**PROMPT:** All lines from the one containing "type: bool * int -> int -> int" to the end of the listing below are to be reproduced exactly, and no others.
···
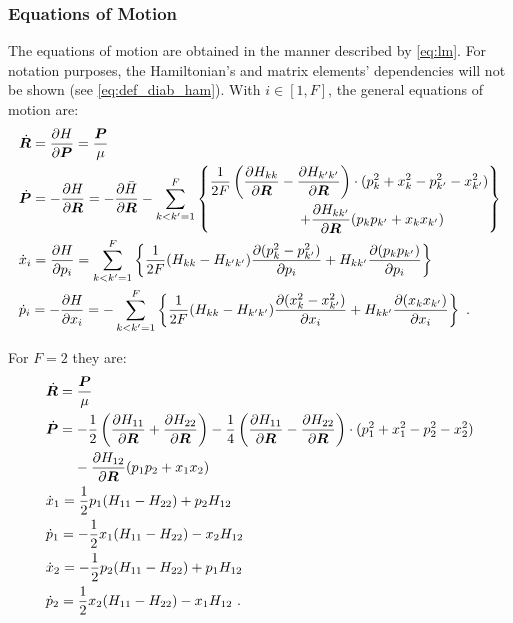 \subsubsection{Equations of Motion}
%
The equations of motion are obtained in the manner described by \cref{eq:lm}. For notation purposes, the Hamiltonian's and matrix elements' dependencies will not be shown (see \cref{eq:def_diab_ham}). With $ i \in [1, F] $, the general equations of motion are:
\begin{subequations}\label{eq:diab_motion}
\begin{align}
&\dot{\bm{R}} = \frac{\partial H}{\partial \bm{P}} = \frac{\bm{P}}{\mu}\\
&\dot{\bm{P}} = -\frac{\partial H}{\partial \bm{R}} = 
-\frac{\partial \bar{H}}{\partial \bm{R}}-\sum\limits_{k<k'=1}^{F}
\left\{\begin{aligned}
\frac{1}{2F}\left(\frac{\partial H_{kk}}{\partial \bm{R}}-\frac{\partial H_{k'k'}}{\partial \bm{R}}\right)&\cdot(p_{k}^{2}+x_{k}^{2}-p_{k'}^{2}-x_{k'}^{2})\\
+\frac{\partial H_{kk'}}{\partial \bm{R}}&(p_{k}p_{k'}+x_{k}x_{k'})
\end{aligned}\right\}\\
&\dot{x}_{i} = \frac{\partial H}{\partial p_{i}} = \sum\limits_{k<k'=1}^{F} 
\left\{\frac{1}{2F}(H_{kk}-H_{k'k'})\frac{\partial (p_{k}^{2}-p_{k'}^{2})}{\partial p_{i}}+H_{kk'}\frac{\partial (p_{k}p_{k'})}{\partial p_{i}}\right\}\\
&\dot{p}_{i} = -\frac{\partial H}{\partial x_{i}} = -\sum\limits_{k<k'=1}^{F} 
\left\{\frac{1}{2F}(H_{kk}-H_{k'k'})\frac{\partial (x_{k}^{2}-x_{k'}^{2})}{\partial x_{i}}+H_{kk'}\frac{\partial (x_{k}x_{k'})}{\partial x_{i}}\right\}~.
\end{align}
\end{subequations}

For $ F = 2 $ they are:
\begin{subequations}\label{eq:diab_motion_f=2}
\begin{align}
&\dot{\bm{R}} = \frac{\bm{P}}{\mu}\\
&\dot{\bm{P}} = 
-\frac{1}{2}\left(\frac{\partial H_{11}}{\partial \bm{R}}+\frac{\partial H_{22}}{\partial \bm{R}}\right)-\frac{1}{4}\left(\frac{\partial H_{11}}{\partial \bm{R}}-\frac{\partial H_{22}}{\partial \bm{R}}\right)\cdot(p_{1}^{2}+x_{1}^{2}-p_{2}^{2}-x_{2}^{2})\nonumber\\
&\qquad-\frac{\partial H_{12}}{\partial \bm{R}}(p_{1}p_{2}+x_{1}x_{2})\\
&\dot{x}_{1} = \frac{1}{2}p_{1}(H_{11}-H_{22})+p_{2}H_{12}\\
&\dot{p}_{1} = -\frac{1}{2}x_{1}(H_{11}-H_{22})-x_{2}H_{12}\\
&\dot{x}_{2} = -\frac{1}{2}p_{2}(H_{11}-H_{22})+p_{1}H_{12}\\
&\dot{p}_{2} = \frac{1}{2}x_{2}(H_{11}-H_{22})-x_{1}H_{12}~.
\end{align}
\end{subequations}
%
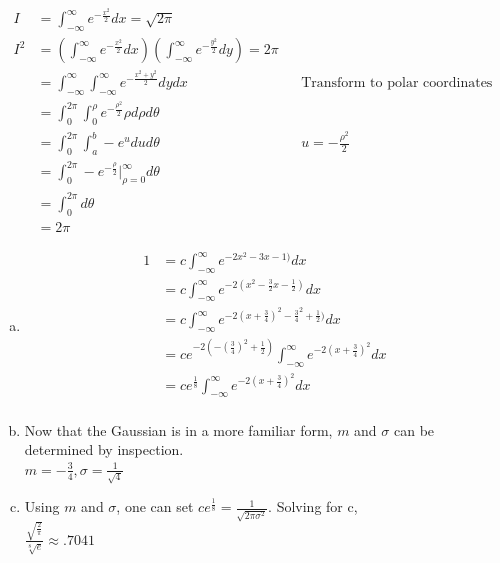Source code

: \documentclass[12pt]{article}
\newenvironment{problem}[2][Problem]{\begin{trivlist}
\item[\hskip \labelsep {\bfseries #1}\hskip \labelsep {\bfseries #2.}]
  \vspace{1 cm}
}{\end{trivlist}}
\begin{document}
\begin{problem}{3.19}
\item %
  \begin{align*}
    I &= \int_{-\infty}^{\infty} e^{-\frac{x^2}{2}}dx = \sqrt{2\pi} \\
    I^2 &= \left(\int_{-\infty}^{\infty} e^{-\frac{x^2}{2}}dx \right)
    \left( \int_{-\infty}^{\infty} e^{-\frac{y^2}{2}}dy \right) = 2\pi \\
    &= \int_{-\infty}^{\infty} \int_{-\infty}^{\infty} e^{-\frac{x^2+y^2}{2}}dydx
    & & \textrm{Transform to polar coordinates} \\
    &= \int_{0}^{2\pi} \int_{0}^{\rho} e^{-\frac{\rho^2}{2}}\rho d\rho d\theta \\
    &= \int_{0}^{2\pi} \int_{a}^{b} -e^{u}du d\theta & & u = -\frac{\rho^2}{2} \\
    &= \int_{0}^{2\pi} -e^{-\frac{\rho}{2}} \big|_{\rho = 0}^{\infty} d\theta \\
    &= \int_{0}^{2\pi} d\theta \\
    &= 2\pi
  \end{align*}
\end{problem}

\begin{problem}{3.21}
\item
  \begin{enumerate}[a.]
    \item %
      \begin{align*}
        1 &= c \int_{-\infty}^{\infty} e^{-2x^2 -3x-1)}dx \\
        &= c \int_{-\infty}^{\infty} e^{-2(x^2 -\frac{3}{2}x-\frac{1}{2})}dx \\
        &= c \int_{-\infty}^{\infty} e^{-2(x +\frac{3}{4})^2-\frac{3}{4}^2+\frac{1}{2})}dx \\
        &= ce^{-2\left(-(\frac{3}{4})^2+\frac{1}{2}\right)} \int_{-\infty}^{\infty} e^{-2(x +\frac{3}{4})^2}dx \\
        &= ce^{\frac{1}{8}} \int_{-\infty}^{\infty} e^{-2(x +\frac{3}{4})^2}dx \\
      \end{align*}
    \item %
      Now that the Gaussian is in a more familiar form, $m$ and $\sigma$ can be
      determined by inspection. \\
      $m = -\frac{3}{4}, \sigma = \frac{1}{\sqrt{4}}$
    \item %
      Using $m$ and $\sigma$, one can set $ce^{\frac{1}{8}}= \frac{1}{\sqrt{2\pi\sigma^2}}$.
      Solving for c,\\
      $\frac{\sqrt{\frac{2}{\pi}}}{\sqrt[8]{e}} \approx .7041$
  \end{enumerate}
\end{problem}
\end{document}
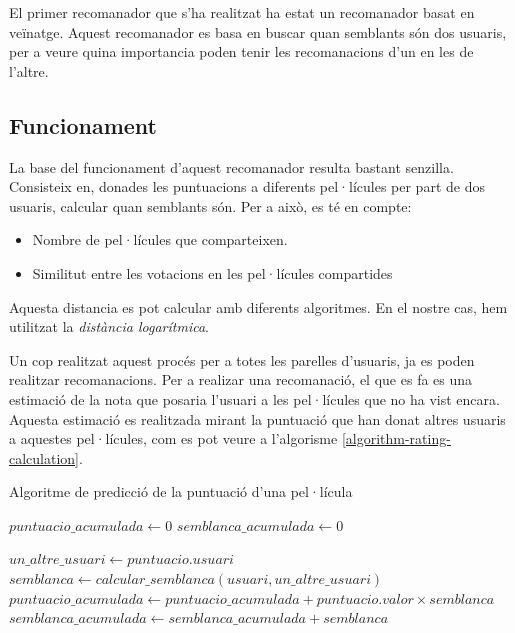 El primer recomanador que s'ha realitzat ha estat un recomanador basat en veïnatge. Aquest recomanador es basa en buscar quan semblants són dos usuaris, per a veure quina importancia poden tenir les recomanacions d'un en les de l'altre.

\subsection{Funcionament}

La base del funcionament d'aquest recomanador resulta bastant senzilla. Consisteix en, donades les puntuacions a diferents pel·lícules per part de dos usuaris, calcular quan semblants són. Per a això, es té en compte:

\begin{itemize}
	\item Nombre de pel·lícules que comparteixen.
	\item Similitut entre les votacions en les pel·lícules compartides
\end{itemize}

Aquesta distancia es pot calcular amb diferents algoritmes. En el nostre cas, hem utilitzat la \emph{distància logarítmica}.

Un cop realitzat aquest procés per a totes les parelles d'usuaris, ja es poden realitzar recomanacions. Per a realizar una recomanació, el que es fa es una estimació de la nota que posaria l'usuari a les pel·lícules que no ha vist encara. Aquesta estimació es realitzada mirant la puntuació que han donat altres usuaris a aquestes pel·lícules, com es pot veure a l'algorisme \ref{algorithm-rating-calculation}.

\begin{algorithm}
\caption{Algoritme de predicció de la puntuació d'una pel·lícula}
\label{algorithm-rating-calculation}
\begin{algorithmic}
\State $puntuacio\_acumulada \gets 0$
\State $semblanca\_acumulada \gets 0$

	\State $un\_altre\_usuari \gets puntuacio.usuari$
	\State $semblanca \gets calcular\_semblanca(usuari, un\_altre\_usuari)$
	\State $puntuacio\_acumulada \gets puntuacio\_acumulada + puntuacio.valor \times semblanca$
	\State $semblanca\_acumulada \gets semblanca\_acumulada + semblanca$
\EndFor

\end{algorithmic}
\end{algorithm}

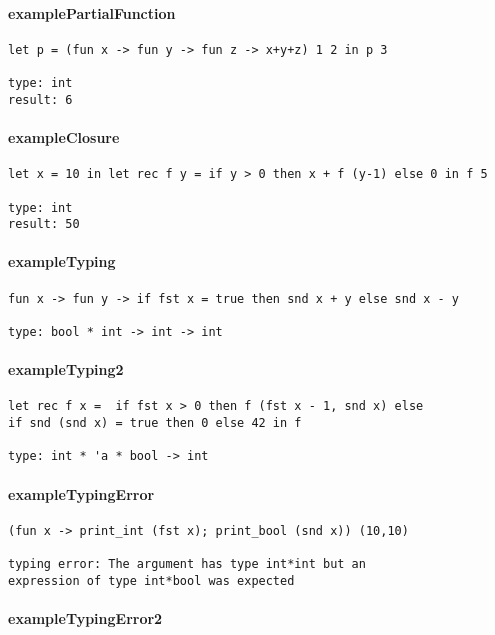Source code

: \documentclass[a4paper, 12pt, titlepage]{article}
\begin{document}
\paragraph{examplePartialFunction}
\begin{verbatim}
let p = (fun x -> fun y -> fun z -> x+y+z) 1 2 in p 3

type: int
result: 6
\end{verbatim}

\paragraph{exampleClosure}
\begin{verbatim}
let x = 10 in let rec f y = if y > 0 then x + f (y-1) else 0 in f 5

type: int
result: 50
\end{verbatim}

\paragraph{exampleTyping}
\begin{verbatim}
fun x -> fun y -> if fst x = true then snd x + y else snd x - y

type: bool * int -> int -> int
\end{verbatim}

\paragraph{exampleTyping2}
\begin{verbatim}
let rec f x =  if fst x > 0 then f (fst x - 1, snd x) else 
if snd (snd x) = true then 0 else 42 in f

type: int * 'a * bool -> int
\end{verbatim}

\paragraph{exampleTypingError}
\begin{verbatim}
(fun x -> print_int (fst x); print_bool (snd x)) (10,10)

typing error: The argument has type int*int but an 
expression of type int*bool was expected
\end{verbatim}

\paragraph{exampleTypingError2}
\end{document}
···
**TASK SOLUTION:**
type: bool * int -> int -> int
\end{verbatim}

\paragraph{exampleTyping2}
\begin{verbatim}
let rec f x =  if fst x > 0 then f (fst x - 1, snd x) else 
if snd (snd x) = true then 0 else 42 in f

type: int * 'a * bool -> int
\end{verbatim}

\paragraph{exampleTypingError}
\begin{verbatim}
(fun x -> print_int (fst x); print_bool (snd x)) (10,10)

typing error: The argument has type int*int but an 
expression of type int*bool was expected
\end{verbatim}

\paragraph{exampleTypingError2}
\end{document}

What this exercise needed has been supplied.